Task description:
The material below holds a span beginning at the line with "before 'deploy:migrations', 'pingdom:pause'" and ending at the line with "pingdom-cap check-name [status". Quote that span exactly, both ends included, and only that span.
□ □ □
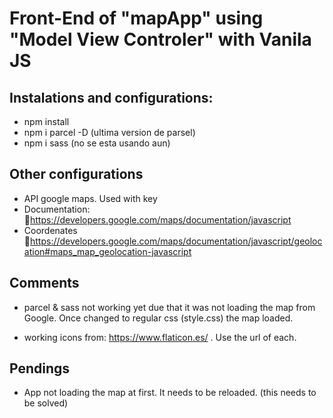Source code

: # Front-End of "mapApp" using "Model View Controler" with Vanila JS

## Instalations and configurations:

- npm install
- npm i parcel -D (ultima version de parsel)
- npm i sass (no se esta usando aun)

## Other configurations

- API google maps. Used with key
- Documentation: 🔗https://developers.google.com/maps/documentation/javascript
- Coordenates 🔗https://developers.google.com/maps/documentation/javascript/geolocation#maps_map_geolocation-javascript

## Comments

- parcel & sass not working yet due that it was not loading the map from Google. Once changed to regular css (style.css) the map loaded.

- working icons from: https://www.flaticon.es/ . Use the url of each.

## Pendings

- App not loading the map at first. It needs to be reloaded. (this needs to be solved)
□ □ □
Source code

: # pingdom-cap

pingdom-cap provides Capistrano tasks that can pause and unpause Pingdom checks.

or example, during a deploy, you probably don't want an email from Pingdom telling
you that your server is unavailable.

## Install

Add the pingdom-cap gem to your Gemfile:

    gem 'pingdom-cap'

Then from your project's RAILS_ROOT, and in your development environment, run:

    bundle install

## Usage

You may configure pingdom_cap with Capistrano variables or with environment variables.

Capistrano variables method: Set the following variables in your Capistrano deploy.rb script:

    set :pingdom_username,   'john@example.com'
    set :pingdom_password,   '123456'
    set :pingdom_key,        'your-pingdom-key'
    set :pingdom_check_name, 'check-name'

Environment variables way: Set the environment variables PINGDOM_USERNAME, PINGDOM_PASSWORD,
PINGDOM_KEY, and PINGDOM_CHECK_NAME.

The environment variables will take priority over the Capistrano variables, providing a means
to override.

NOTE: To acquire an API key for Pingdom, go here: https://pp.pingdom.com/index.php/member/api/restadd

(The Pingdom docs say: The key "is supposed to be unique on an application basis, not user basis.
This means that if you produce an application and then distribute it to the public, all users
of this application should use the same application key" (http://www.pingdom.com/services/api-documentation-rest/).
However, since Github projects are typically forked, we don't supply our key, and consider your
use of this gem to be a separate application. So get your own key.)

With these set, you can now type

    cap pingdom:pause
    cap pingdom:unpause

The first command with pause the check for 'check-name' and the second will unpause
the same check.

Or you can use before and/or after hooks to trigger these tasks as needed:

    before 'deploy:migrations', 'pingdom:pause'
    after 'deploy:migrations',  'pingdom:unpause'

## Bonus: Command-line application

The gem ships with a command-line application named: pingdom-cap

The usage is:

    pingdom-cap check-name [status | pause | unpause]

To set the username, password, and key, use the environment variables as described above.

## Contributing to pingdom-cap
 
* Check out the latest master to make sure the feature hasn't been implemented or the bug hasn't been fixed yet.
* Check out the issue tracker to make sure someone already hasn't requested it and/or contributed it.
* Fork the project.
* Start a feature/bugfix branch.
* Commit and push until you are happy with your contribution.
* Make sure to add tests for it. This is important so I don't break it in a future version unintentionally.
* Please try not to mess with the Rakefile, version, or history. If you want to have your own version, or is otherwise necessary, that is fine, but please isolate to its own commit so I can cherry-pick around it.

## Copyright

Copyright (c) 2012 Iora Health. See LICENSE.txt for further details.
□ □ □
Completed task:
    before 'deploy:migrations', 'pingdom:pause'
    after 'deploy:migrations',  'pingdom:unpause'

## Bonus: Command-line application

The gem ships with a command-line application named: pingdom-cap

The usage is:

    pingdom-cap check-name [status | pause | unpause]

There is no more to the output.